Direktur Eksekutif IESR, Fabby Tumiwa, mengatakan ASEAN seharusnya fokus pada upaya mempercepat transisi energi demi memitigasi naiknya suhu bumi akibat emisi dari pembakaran energi fosil.
"Langkah pengembangan energi terbarukan akan berpengaruh signifikan terhadap pencapaian target iklim global, dibandingkan mengandalkan teknologi batubara bersih (Clean Coal Technology/CCT)," ujar Fabby dikutip dari keterangan tertulis, Senin (7/10).
Manajer Program Diplomasi Iklim dan Energi IESR, Arief Rosadi, mengatakan teknologi CCS dan CCUS secara keekonomian masih mahal dengan biaya investasi yang tinggi. Biaya pengoperasiaan CCS akan semakin mahal jika gas yang diproses memiliki konsentrasi CO2 yang rendah.
"Selain itu, teknologi CCS/CCUS belum teruji kehandalannya dalam menurunkan emisi, khususnya di Indonesia," ujar Arief.
Arief menilai, negara di kawasan ASEAN seharusnya memusatkan upayanya untuk mendorong investasi yang tujuannya menurunkan emisi secara signifikan. Hal ini dapat memberikan manfaat ekonomi dalam jangka panjang, seperti dengan pemanfaatan energi terbarukan. Pasalnya, tren penurunan biaya pembangkitan energi terbarukan menunjukkan teknologi energi terbarukan semakin kompetitif.
"Sementara investasi pada CCT justru akan memperpanjang ketergantungan pada energi fosil dan memperbesar risiko aset mangkrak (stranded assets),” ungkapnya.

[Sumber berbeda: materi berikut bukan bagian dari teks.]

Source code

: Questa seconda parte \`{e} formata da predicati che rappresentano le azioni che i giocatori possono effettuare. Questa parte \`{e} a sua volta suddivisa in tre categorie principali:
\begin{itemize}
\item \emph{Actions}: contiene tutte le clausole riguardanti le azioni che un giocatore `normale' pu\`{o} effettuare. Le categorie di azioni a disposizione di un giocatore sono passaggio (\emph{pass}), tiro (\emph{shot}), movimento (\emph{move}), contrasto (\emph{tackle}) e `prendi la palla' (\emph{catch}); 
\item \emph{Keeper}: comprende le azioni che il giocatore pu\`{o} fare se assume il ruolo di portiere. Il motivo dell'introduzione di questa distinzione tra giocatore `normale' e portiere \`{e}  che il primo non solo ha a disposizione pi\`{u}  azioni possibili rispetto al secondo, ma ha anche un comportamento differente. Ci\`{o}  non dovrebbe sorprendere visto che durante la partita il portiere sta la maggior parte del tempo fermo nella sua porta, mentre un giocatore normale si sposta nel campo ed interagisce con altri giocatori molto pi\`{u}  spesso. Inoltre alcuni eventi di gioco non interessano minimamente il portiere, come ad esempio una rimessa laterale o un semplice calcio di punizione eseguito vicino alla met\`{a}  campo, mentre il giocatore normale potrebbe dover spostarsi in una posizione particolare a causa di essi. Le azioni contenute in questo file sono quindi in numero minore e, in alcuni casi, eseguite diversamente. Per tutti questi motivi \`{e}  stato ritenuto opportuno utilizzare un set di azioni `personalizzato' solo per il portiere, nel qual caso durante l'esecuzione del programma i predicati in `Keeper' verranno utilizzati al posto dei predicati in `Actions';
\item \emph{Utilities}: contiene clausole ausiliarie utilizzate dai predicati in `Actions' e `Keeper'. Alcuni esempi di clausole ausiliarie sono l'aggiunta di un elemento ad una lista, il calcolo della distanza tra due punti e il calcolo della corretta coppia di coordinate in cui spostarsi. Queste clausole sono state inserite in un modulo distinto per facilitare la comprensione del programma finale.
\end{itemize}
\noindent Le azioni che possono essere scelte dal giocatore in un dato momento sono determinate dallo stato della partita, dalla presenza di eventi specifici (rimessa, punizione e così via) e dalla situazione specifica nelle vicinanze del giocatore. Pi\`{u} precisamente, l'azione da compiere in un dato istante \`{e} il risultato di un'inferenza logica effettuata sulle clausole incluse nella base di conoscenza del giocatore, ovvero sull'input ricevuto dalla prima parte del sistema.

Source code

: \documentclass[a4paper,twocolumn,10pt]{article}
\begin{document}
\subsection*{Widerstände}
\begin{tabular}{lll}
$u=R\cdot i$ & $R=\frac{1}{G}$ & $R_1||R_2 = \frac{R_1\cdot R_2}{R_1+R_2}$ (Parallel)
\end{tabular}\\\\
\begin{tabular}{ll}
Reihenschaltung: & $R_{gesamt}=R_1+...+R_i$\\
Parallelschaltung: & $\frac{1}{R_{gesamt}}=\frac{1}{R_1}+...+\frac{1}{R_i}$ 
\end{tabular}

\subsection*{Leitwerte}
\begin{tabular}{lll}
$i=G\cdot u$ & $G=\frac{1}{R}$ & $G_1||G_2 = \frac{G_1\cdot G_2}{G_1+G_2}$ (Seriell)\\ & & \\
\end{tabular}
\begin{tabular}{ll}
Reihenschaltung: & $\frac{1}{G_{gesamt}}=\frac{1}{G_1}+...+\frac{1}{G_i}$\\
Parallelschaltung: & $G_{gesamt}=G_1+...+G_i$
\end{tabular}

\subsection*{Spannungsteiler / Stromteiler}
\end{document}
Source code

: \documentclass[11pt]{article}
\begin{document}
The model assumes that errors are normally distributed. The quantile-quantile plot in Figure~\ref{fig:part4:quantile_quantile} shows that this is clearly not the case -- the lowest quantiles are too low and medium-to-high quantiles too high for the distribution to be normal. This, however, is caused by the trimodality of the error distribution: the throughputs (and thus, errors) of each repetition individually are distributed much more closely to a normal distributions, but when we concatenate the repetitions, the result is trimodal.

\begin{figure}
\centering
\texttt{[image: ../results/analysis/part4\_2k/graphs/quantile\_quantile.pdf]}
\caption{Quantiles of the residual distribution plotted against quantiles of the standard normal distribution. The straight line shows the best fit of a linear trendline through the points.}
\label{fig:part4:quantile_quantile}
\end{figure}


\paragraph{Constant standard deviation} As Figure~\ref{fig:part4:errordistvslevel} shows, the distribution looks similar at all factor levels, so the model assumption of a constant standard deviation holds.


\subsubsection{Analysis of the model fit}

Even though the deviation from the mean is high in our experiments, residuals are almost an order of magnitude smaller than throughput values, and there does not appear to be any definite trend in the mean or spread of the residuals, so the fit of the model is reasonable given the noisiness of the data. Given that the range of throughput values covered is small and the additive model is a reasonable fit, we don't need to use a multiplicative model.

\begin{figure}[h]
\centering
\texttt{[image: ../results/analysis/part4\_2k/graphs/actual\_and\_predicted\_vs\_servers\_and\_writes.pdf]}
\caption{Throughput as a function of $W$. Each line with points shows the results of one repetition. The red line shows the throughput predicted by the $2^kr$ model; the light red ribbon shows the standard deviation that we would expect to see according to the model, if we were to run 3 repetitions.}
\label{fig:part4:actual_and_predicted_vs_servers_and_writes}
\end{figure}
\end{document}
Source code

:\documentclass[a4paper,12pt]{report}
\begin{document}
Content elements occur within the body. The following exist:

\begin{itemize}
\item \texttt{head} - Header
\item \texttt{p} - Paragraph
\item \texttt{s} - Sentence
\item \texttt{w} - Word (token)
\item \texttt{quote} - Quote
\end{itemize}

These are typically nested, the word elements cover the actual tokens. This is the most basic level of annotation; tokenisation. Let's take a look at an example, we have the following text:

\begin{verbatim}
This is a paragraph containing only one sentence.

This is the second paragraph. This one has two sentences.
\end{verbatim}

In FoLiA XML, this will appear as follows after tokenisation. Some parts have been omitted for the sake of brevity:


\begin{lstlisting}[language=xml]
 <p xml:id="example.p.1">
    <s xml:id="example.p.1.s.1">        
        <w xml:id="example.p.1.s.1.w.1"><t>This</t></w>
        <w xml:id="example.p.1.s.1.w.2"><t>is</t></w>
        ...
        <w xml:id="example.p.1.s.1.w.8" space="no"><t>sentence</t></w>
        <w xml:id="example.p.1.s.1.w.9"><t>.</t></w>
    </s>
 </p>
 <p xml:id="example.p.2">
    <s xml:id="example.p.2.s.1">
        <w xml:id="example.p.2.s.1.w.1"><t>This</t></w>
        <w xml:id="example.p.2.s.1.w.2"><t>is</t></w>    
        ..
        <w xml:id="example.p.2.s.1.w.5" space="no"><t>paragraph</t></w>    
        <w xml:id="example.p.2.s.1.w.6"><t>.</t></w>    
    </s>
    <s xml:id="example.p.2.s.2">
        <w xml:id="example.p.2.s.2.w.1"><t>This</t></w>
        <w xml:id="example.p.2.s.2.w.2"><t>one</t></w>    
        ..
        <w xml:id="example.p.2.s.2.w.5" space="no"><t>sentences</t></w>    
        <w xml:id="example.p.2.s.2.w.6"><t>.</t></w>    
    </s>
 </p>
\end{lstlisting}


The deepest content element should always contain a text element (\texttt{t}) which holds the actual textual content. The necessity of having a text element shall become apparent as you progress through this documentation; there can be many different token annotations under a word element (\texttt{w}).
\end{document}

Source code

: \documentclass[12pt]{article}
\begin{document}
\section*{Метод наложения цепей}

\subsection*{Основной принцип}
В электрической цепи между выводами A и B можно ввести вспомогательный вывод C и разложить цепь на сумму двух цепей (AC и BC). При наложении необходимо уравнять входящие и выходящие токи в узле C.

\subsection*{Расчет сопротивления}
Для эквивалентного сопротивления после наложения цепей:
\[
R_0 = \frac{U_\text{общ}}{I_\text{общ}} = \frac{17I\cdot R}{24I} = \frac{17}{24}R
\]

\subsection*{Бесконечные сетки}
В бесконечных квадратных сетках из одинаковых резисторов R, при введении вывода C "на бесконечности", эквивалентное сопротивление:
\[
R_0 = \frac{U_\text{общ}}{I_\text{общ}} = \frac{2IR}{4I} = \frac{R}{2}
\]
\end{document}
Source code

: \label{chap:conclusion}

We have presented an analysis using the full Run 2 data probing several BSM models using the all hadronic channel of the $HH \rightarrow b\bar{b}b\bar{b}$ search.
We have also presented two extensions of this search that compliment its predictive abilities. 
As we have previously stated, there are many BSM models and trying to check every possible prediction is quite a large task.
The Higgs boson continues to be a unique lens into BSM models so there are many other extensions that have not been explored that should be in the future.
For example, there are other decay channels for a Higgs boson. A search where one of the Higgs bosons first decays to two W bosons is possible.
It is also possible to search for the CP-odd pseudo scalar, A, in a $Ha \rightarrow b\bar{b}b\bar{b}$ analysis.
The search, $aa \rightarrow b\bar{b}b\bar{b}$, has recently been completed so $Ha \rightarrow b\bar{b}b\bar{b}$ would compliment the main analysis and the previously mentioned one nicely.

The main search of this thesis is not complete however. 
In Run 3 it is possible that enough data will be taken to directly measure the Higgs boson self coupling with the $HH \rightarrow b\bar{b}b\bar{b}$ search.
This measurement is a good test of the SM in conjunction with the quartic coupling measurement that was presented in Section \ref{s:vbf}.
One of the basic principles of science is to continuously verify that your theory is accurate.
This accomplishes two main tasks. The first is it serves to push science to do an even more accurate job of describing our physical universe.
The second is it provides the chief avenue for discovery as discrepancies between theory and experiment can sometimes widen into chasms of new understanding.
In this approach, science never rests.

Temuan IESR mencatat penggunaan CCS memerlukan investasi yang sangat besar, yaitu sekitar US$ 3 miliar untuk mengurangi 25-33 juta ton CO2 dalam kurun waktu 10-15 tahun. Penggunaan CCS akan menghabiskan biaya lebih banyak dengan nilai manfaat (return value) yang minim dalam upaya mengurangi emisi karbon dan mencapai target iklim, jika dibandingkan dengan kapasitas pembangkit listrik tenaga uap (PLTU) batubara Indonesia yang mencapai 44,6 GigaWatt pada 2022.
Selain itu, biaya CCS enam kali lebih mahal dibandingkan pembangkitan listrik dengan Pembangkit Listrik Tenaga Bayu (PLTB) yang didukung oleh teknologi penyimpanan energi.
Sementara itu, Koordinator Proyek Transisi Energi Asia Tenggara IESR, Agung Marsallindo, menyoroti terbatasnya keterlibatan masyarakat dalam proses AMEM. Hal ini menyebabkan kurangnya transparansi dan akuntabilitas dalam proses politik regional yang diambil.
Agung mengatakan, IESR mendorong proses AMEM yang lebih terbuka agar keterlibatan publik dapat memantau dan memberikan masukan. Pelibatan masyarakat sipil harus menjadi bagian dari transisi energi yang adil dan inklusif.
"Dimana keputusan-keputusan terkait kebijakan energi di tingkat ASEAN juga harus mengikutsertakan lembaga-lembaga masyarakat sipil independen dan tidak berpihak pada kepentingan geopolitik negara manapun," ujar Agung.
Menurutnya, keputusan politik ini akan berdampak pada masyarakat regional, sehingga partisipasi publik dalam proses ini sangat penting untuk mengedepankan aspek inklusifitas dan berkeadilan dalam transisi energi. Untuk itu, IESR mendorong negara-negara ASEAN untuk lebih proaktif mengembangkan kebijakan dan regulasi yang mendukung energi terbarukan dan infrastruktur yang berkelanjutan.
Selain itu, IESR menekankan pentingnya akses yang luas bagi publik untuk berpartisipasi pada pengambilan keputusan terkait energi di ASEAN.